I listen to a lot of different styles of music, but this one ended up in the singer/songwriter and americana end of the dial. Five tracks for when it feels like the world is against you and you're just not good enough, but you're determined to make it through or go down fighting.

"Getting Ready to Get Down" - honeyhoney

We start off high energy with honeyhoney’s rendition of Josh Ritter’s “Getting Ready to Get Down” off The Guest Book, Season One (2018) soundtrack. It’s a song all about not living up to other’s expectations of you, about being a different person than that and despite it all, getting ready to get down! I think honeyhoney inject a lot of fun here with excellent high/low harmonies and a bit of a more energetic pace than the renditions I’ve heard from Ritter.

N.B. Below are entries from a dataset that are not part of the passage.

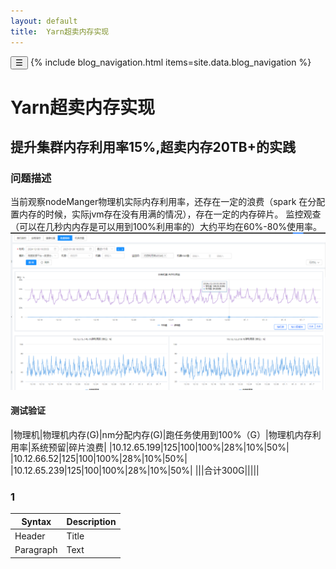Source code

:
 ```yaml
---
layout: default
title:  Yarn超卖内存实现
---
```


<link rel="stylesheet" href="/assets/blog.css">
<script>
function toggleBlogNav() {
  var nav = document.querySelector('.blog-nav');
  nav.classList.toggle('collapsed');
}
</script>
  <nav class="blog-nav">
    <button class="collapse-btn" onclick="toggleBlogNav()">☰</button>
    {% include blog_navigation.html items=site.data.blog_navigation %}
  </nav>

# Yarn超卖内存实现 
## 提升集群内存利用率15%,超卖内存20TB+的实践

### 问题描述

当前观察nodeManger物理机实际内存利用率，还存在一定的浪费（spark 在分配置内存的时候，实际jvm存在没有用满的情况），存在一定的内存碎片。
监控观查（可以在几秒内内存是可以用到100%利用率的）大约平均在60%-80%使用率。
![alt text](/image/yarn-elastic/yarn-server-memory.png)

####  测试验证
|物理机|物理机内存(G)|nm分配内存(G)|跑任务使用到100%（G）|物理机内存利用率|系统预留|碎片浪费|
|10.12.65.199|125|100|100%|28%|10%|50%|
|10.12.66.52|125|100|100%|28%|10%|50%|
|10.12.65.239|125|100|100%|28%|10%|50%|
|||合计300G|||||
  
### 1
| Syntax      | Description |
| ----------- | ----------- |
| Header      | Title       |
| Paragraph   | Text        |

"In Hell I'll Be In Good Company" - The Dead South

Following the Americana vibes and carrying some of the religious tones from the first track, we get Canadian bluegrass band The Dead South singing the eponymous “In Hell I’ll Be In Good Company” off of Good Company (2014). This one maybe fits the least in literal song translation, but the stripped bare accompaniment and overall message here gives the song its place. Abandonded by everyone else and headed for Hell, at least I'll be in good company.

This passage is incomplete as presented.